Is it possible in OCaml to implement a universal type, into which any other type can be embedded? More concretely, is possible to implement the following signature?

module type Univ = sig type t val embed: unit -> ('a -> t) * (t -> 'a option) end

The idea is that `t`

is the universal type and that `embed ()`

returns a pair `(inj, prj)`

, which inject to and project from the universal type. Projection is partial (returns an option) because injection is not surjective.

Here is an example of how to use `Univ'.

module Test (U : Univ) = struct let (of_int, to_int) = U.embed () let (of_string, to_string) = U.embed () let r : U.t ref = ref (of_int 13) let () = begin assert (to_int !r = Some 13); assert (to_string !r = None); r := of_string "foo"; assert (to_int !r = None); assert (to_string !r = Some "foo"); end end

Try it for yourself and see if you can implement `module Univ : Univ`

so that `Test (Univ)`

passes. No `Obj.magic`

or other unsafe features allowed!

It is amazing to see you financial people do such theory! I am delighted. This exercise has connection to realizability toposes. I have three remarks.
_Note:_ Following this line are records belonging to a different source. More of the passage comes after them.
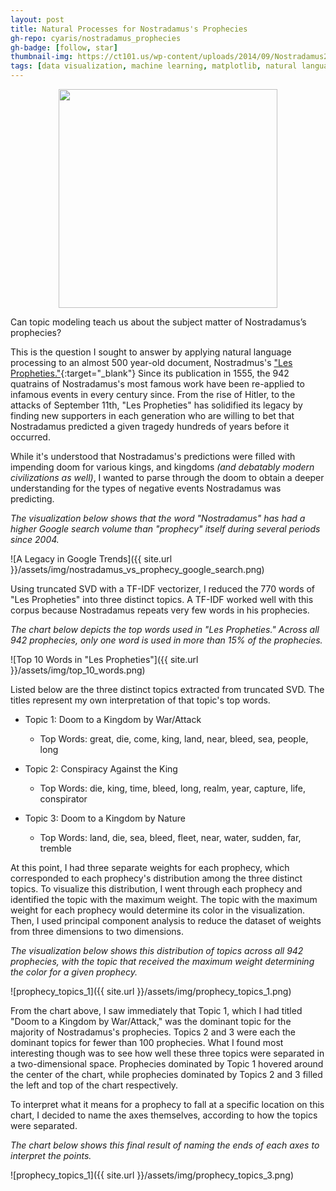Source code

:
 ```yaml
---
layout: post
title: Natural Processes for Nostradamus's Prophecies
gh-repo: cyaris/nostradamus_prophecies
gh-badge: [follow, star]
thumbnail-img: https://ct101.us/wp-content/uploads/2014/09/Nostradamus2.gif
tags: [data visualization, machine learning, matplotlib, natural language processing, principal component analysis, python, sci-kit learn, seaborn, singular value decomposition, tf-idf, topic modeling]
---
```


<center><img src="https://ct101.us/wp-content/uploads/2014/09/Nostradamus2.gif" width="350" height="350"></center>

Can topic modeling teach us about the subject matter of Nostradamus’s prophecies?

This is the question I sought to answer by applying natural language processing to an almost 500 year-old document, Nostradmus's ["Les Propheties."](https://www.sacred-texts.com/nos/index.htm){:target="_blank"} Since its publication in 1555, the 942 quatrains of Nostradamus's most famous work have been re-applied to infamous events in every century since. From the rise of Hitler, to the attacks of September 11th, "Les Propheties" has solidified its legacy by finding new supporters in each generation who are willing to bet that Nostradamus predicted a given tragedy hundreds of years before it occurred.

While it's understood that Nostradamus's predictions were filled with impending doom for various kings, and kingdoms *(and debatably modern civilizations as well)*, I wanted to parse through the doom to obtain a deeper understanding for the types of negative events Nostradamus was predicting.

*The visualization below shows that the word "Nostradamus" has had a higher Google search volume than "prophecy" itself during several periods since 2004.*

![A Legacy in Google Trends]({{ site.url }}/assets/img/nostradamus_vs_prophecy_google_search.png)

Using truncated SVD with a TF-IDF vectorizer, I reduced the 770 words of "Les Propheties" into three distinct topics. A TF-IDF worked well with this corpus because Nostradamus repeats very few words in his prophecies.

*The chart below depicts the top words used in "Les Propheties." Across all 942 prophecies, only one word is used in more than 15% of the prophecies.*

![Top 10 Words in "Les Propheties"]({{ site.url }}/assets/img/top_10_words.png)

Listed below are the three distinct topics extracted from truncated SVD. The titles represent my own interpretation of that topic's top words.

* Topic  1: Doom to a Kingdom by War/Attack
  * Top Words: great, die, come, king, land, near, bleed, sea, people, long

* Topic  2: Conspiracy Against the King
  * Top Words: die, king, time, bleed, long, realm, year, capture, life, conspirator

* Topic  3: Doom to a Kingdom by Nature
  * Top Words: land, die, sea, bleed, fleet, near, water, sudden, far, tremble

At this point, I had three separate weights for each prophecy, which corresponded to each prophecy's distribution among the three distinct topics. To visualize this distribution, I went through each prophecy and identified the topic with the maximum weight. The topic with the maximum weight for each prophecy would determine its color in the visualization. Then, I used principal component analysis to reduce the dataset of weights from three dimensions to two dimensions.

*The visualization below shows this distribution of topics across all 942 prophecies, with the topic that received the maximum weight determining the color for a given prophecy.*

![prophecy_topics_1]({{ site.url }}/assets/img/prophecy_topics_1.png)

From the chart above, I saw immediately that Topic 1, which I had titled "Doom to a Kingdom by War/Attack," was the dominant topic for the majority of Nostradamus's prophecies. Topics 2 and 3 were each the dominant topics for fewer than 100 prophecies. What I found most interesting though was to see how well these three topics were separated in a two-dimensional space. Prophecies dominated by Topic 1 hovered around the center of the chart, while prophecies dominated by Topics 2 and 3 filled the left and top of the chart respectively.

To interpret what it means for a prophecy to fall at a specific location on this chart, I decided to name the axes themselves, according to how the topics were separated.

*The chart below shows this final result of naming the ends of each axes to interpret the points.*

![prophecy_topics_1]({{ site.url }}/assets/img/prophecy_topics_3.png)

<!-- Since Topics 2 and 3 were the ones that were most separable at both ends of the axes, I them primarily over Topic 1 to determine the axes titles. -->

<!-- For Topic 2, which fell farthest to the left on the chart,  -->

<!-- As mentioned above, Topic 1, or, "Doom to a Kingdom by War/Attack," was the most dominant topic of the three across all 942 prophecies. I wasn't too concerned with the overlap of this topic's distribution with the others, because both war and attack  -->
First, if projection can map into ‘a option then it can map into ‘a because every type is inhabited, say by a diverging term. So you do not really need the option type. But it is probably better to do it that way, if you can, because returning None is friendlier than diverging.

Second, how is this supposed to play with diverging terms? Are we embedding terms or values? Presumably values. Since Ocaml is call-by-value it might be hard to embed terms that denote diverging values.

Third, what does it mean that injection followed by projection is the identity when we embed higher-order types, such as (int->int)->int? In your example above you indicate how it is supposed to work with int and string. Can you give us an example of how it is supposed to work with a function type, where comparison = does not work?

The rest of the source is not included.